§ **Work request**
Where does the string "long" appear in the listing below? Copy every line where it does.

§ **Task input**
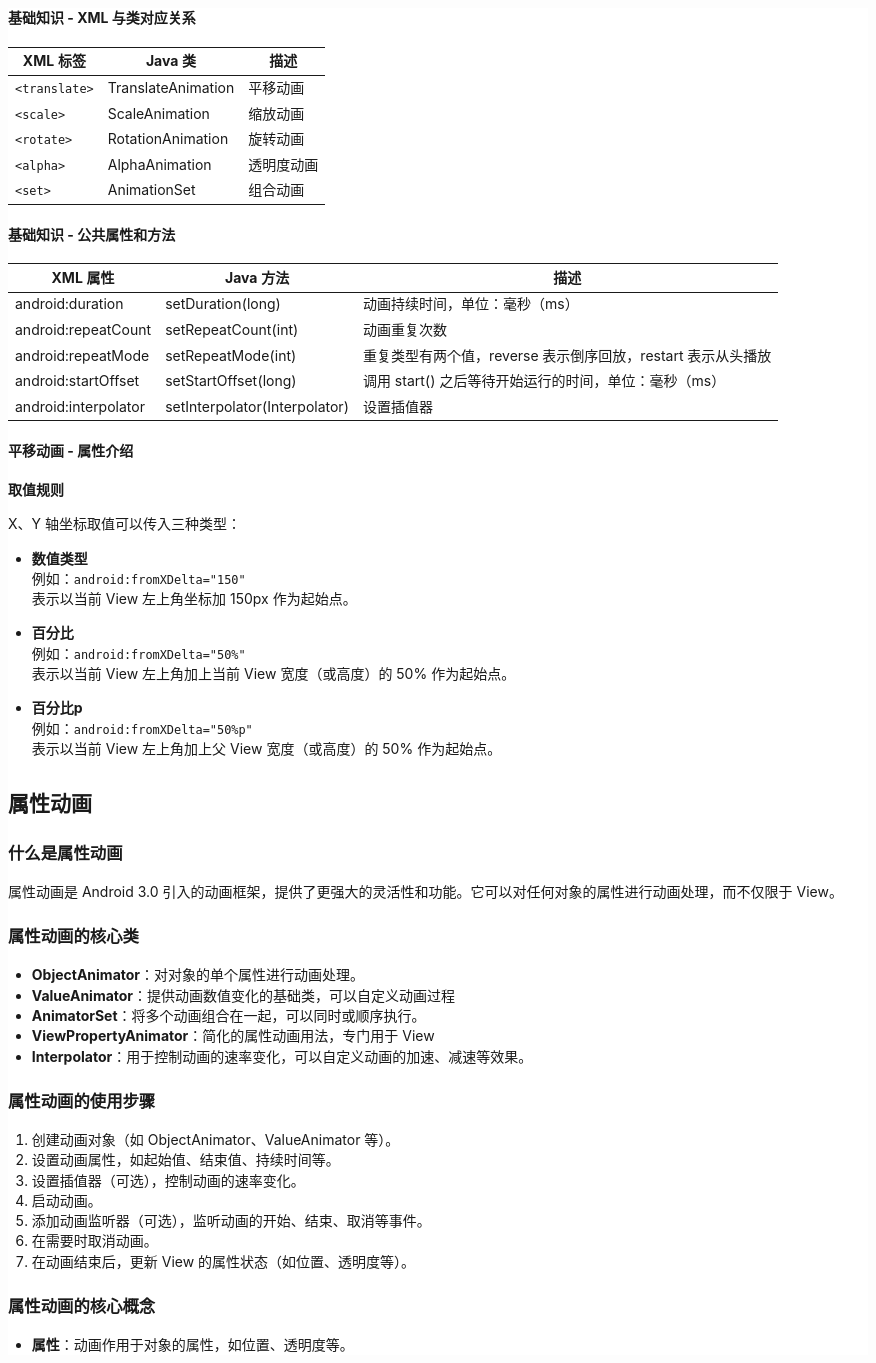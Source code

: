 #### 基础知识 - XML 与类对应关系

| XML 标签      | Java 类             | 描述         |
| ------------- | ------------------- | ------------ |
| `<translate>` | TranslateAnimation  | 平移动画     |
| `<scale>`     | ScaleAnimation      | 缩放动画     |
| `<rotate>`    | RotationAnimation   | 旋转动画     |
| `<alpha>`     | AlphaAnimation      | 透明度动画   |
| `<set>`       | AnimationSet        | 组合动画     |
#### 基础知识 - 公共属性和方法

| XML 属性             | Java 方法                         | 描述                                                         |
|----------------------|-----------------------------------|--------------------------------------------------------------|
| android:duration     | setDuration(long)                 | 动画持续时间，单位：毫秒（ms）                               |
| android:repeatCount  | setRepeatCount(int)               | 动画重复次数                                                 |
| android:repeatMode   | setRepeatMode(int)                | 重复类型有两个值，reverse 表示倒序回放，restart 表示从头播放 |
| android:startOffset  | setStartOffset(long)              | 调用 start() 之后等待开始运行的时间，单位：毫秒（ms）        |
| android:interpolator | setInterpolator(Interpolator)     | 设置插值器                                                   |
#### 平移动画 - 属性介绍

**取值规则**

X、Y 轴坐标取值可以传入三种类型：

- **数值类型**  
  例如：`android:fromXDelta="150"`  
  表示以当前 View 左上角坐标加 150px 作为起始点。

- **百分比**  
  例如：`android:fromXDelta="50%"`  
  表示以当前 View 左上角加上当前 View 宽度（或高度）的 50% 作为起始点。

- **百分比p**  
  例如：`android:fromXDelta="50%p"`  
  表示以当前 View 左上角加上父 View 宽度（或高度）的 50% 作为起始点。

## 属性动画
### 什么是属性动画
属性动画是 Android 3.0 引入的动画框架，提供了更强大的灵活性和功能。它可以对任何对象的属性进行动画处理，而不仅限于 View。
### 属性动画的核心类
- **ObjectAnimator**：对对象的单个属性进行动画处理。
- **ValueAnimator**：提供动画数值变化的基础类，可以自定义动画过程
- **AnimatorSet**：将多个动画组合在一起，可以同时或顺序执行。
- **ViewPropertyAnimator**：简化的属性动画用法，专门用于 View
- **Interpolator**：用于控制动画的速率变化，可以自定义动画的加速、减速等效果。
### 属性动画的使用步骤
1. 创建动画对象（如 ObjectAnimator、ValueAnimator 等）。  
2. 设置动画属性，如起始值、结束值、持续时间等。
3. 设置插值器（可选），控制动画的速率变化。
4. 启动动画。
5. 添加动画监听器（可选），监听动画的开始、结束、取消等事件。
6. 在需要时取消动画。
7. 在动画结束后，更新 View 的属性状态（如位置、透明度等）。
### 属性动画的核心概念
- **属性**：动画作用于对象的属性，如位置、透明度等。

§ **Result of the task**
| android:duration     | setDuration(long)                 | 动画持续时间，单位：毫秒（ms）                               |
| android:startOffset  | setStartOffset(long)              | 调用 start() 之后等待开始运行的时间，单位：毫秒（ms）        |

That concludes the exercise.